Bangladesh did not blame India for not stopping terrorists at its eastern border. In fact, a plot to kill Hasina was hatched in West Bengal ahead of the Khagragar blast in 2014. “We cannot blame India as we have a vast, porous border,” said Inu. “Terrorists cross over to India taking advantage of the geographical situation. However, both the countries have to be more serious in tackling the situation. We are working together and sharing information quickly.”

Rahamatullah, however, said the Vajpayee government had not supported the Awami League. “In the 2001 elections, the Indian government did not play a good role. It was unfortunate that its position was the same as that of the ISI and the US. I don't know why it happened,” he said. If India had helped Hasina then, he said, Bangladesh would have been spared of insurgency. “Pakistan helped the BNP and Jamaat-e-Islami come to power. India remained silent,” he said. The Modi government, he said, was much more “realistic and committed to wiping out terror”.

Strategic experts said India's new approach was in tandem with the American stand. Like Modi, US secretary of state John Kerry also called Hasina on July 1. “The Obama administration supported our fight against homegrown terror. America has offered us technology, defence and intelligence support. We are discussing their offer,” said Inu.

36Bangladesh Final journey: Bangladesh army personnel place US flag on the coffin of a victim of the Dhaka attack | Reuters

Did that mean that Bangladesh would get military support from the US? “I don't think such a situation has arrived,” said Inu.

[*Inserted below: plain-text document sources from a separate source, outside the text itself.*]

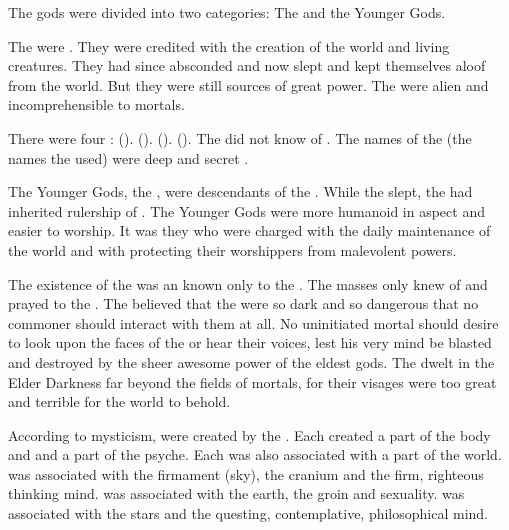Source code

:   The \rethyax gods were divided into two categories: 
  The \Primordials and the Younger Gods. 
  
  The \Primordials were \xss.
  They were credited with the creation of the world and living creatures.
  They had since absconded and now slept and kept themselves aloof from the world. 
  But they were still sources of great power. 
  The \Primordials were alien and incomprehensible to mortals. 
  
  There were four \Primordials:
    \Costorul (\KhothSell).
    \Kythraxas (\KyaethemChreiAz). 
    \Nelxurra (\NerranKoss). 
    \Rammasul (\NaathKurRamalech). 
  The \Ortaicans did not know of \RuinSatha. 
  The  names of the \Primordials (the names the \dragons used) were deep and secret \arcana.
  
  The Younger Gods, the \Taorthae, were descendants of the \Primordials.
  While the \Primordials slept, the \Taorthae had inherited rulership of \Miith.
  The Younger Gods were more humanoid in aspect and easier to worship. 
  It was they who were charged with the daily maintenance of the world and with protecting their worshippers from malevolent powers.
  
  The existence of the \Primordials was an \arcanum known only to the \rethyaxes. 
  The masses only knew of and prayed to the \Taorthae. 
  The \rethyaxes believed that the \Primordials were so dark and so dangerous that no commoner should interact with them at all. 
  No uninitiated mortal should desire to look upon the faces of the \Primordials or hear their voices, lest his very mind be blasted and destroyed by the sheer awesome power of the eldest gods. 
  The \Primordials dwelt in the Elder Darkness far beyond the fields of mortals, for their visages were too great and terrible for the world to behold. 

  
  According to \rethyax mysticism, \scathae were created by the \Primordials.
  Each \Primordial created a part of the body and and a part of the \scathaese psyche. 
  Each was also associated with a part of the world. 
  \Rammasul was associated with the firmament (sky), the cranium and the firm, righteous thinking mind. 
  \Costorul was associated with the earth, the groin and sexuality. 
  \Nelxurra was associated with the stars and the questing, contemplative, philosophical mind. 
  
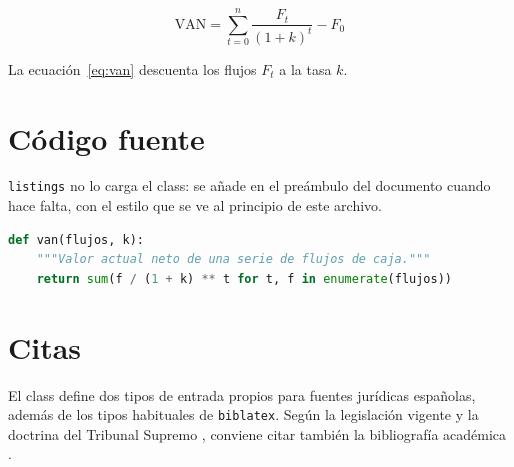 \documentclass[12pt,palatino,nohangbib]{ui1activity}
\begin{document}
\begin{equation}
	\mathrm{VAN} = \sum_{t=0}^{n} \frac{F_t}{(1 + k)^{t}} - F_0
	\label{eq:van}
\end{equation}

La ecuación~\eqref{eq:van} descuenta los flujos \(F_t\) a la tasa \(k\).

\section{Código fuente}

\texttt{listings} no lo carga el class: se añade en el preámbulo del documento
cuando hace falta, con el estilo que se ve al principio de este archivo.

\begin{lstlisting}[language=Python, caption={Cálculo del VAN. / Computing NPV.}]
def van(flujos, k):
    """Valor actual neto de una serie de flujos de caja."""
    return sum(f / (1 + k) ** t for t, f in enumerate(flujos))
\end{lstlisting}

\section{Citas}

El class define dos tipos de entrada propios para fuentes jurídicas españolas,
además de los tipos habituales de \texttt{biblatex}. Según la legislación
vigente \cite{lsc2010} y la doctrina del Tribunal Supremo \cite{sts2020},
conviene citar también la bibliografía académica \cite{sample, knuth}.

\makebibliography
\end{document}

Hasina has clearly been put to a tougher test. On one hand she is facing terrorism, on the other the attacks have dented her image. “The government is focusing more on crushing the opposition parties than the terror outfits,” said Dhaka businessman Jaman Azizi.

Top BNP leaders declined comment. Party general secretary Saiful Islam Alamgir said the government blamed the BNP to cover up its own shortcomings. “They blame the BNP for everything. We have been portrayed as a party of terrorists. But all the gruesome killings are taking place during this government’s time. We support the isolation of terror outfits in Bangladesh,” he told THE WEEK.

Hasina's son Sajeeb Wazed said the government was not soft on terror. He was once attacked by JMB militants in the US. A computer engineer educated in India and the US, he owns a company in the US and is married to an American. Currently, he advises Hasina on IT and communication.

Industrialist Mohammed Aslamul Haque, an Awami League MP, said terrorists were striking all over the world. “Brussels, Paris, Orlando. Have all the governments resigned after that? Prime Minister Hasina has showed zero tolerance to militants in Bangladesh,” he said. But, at the moment, her government seems to be in a daze.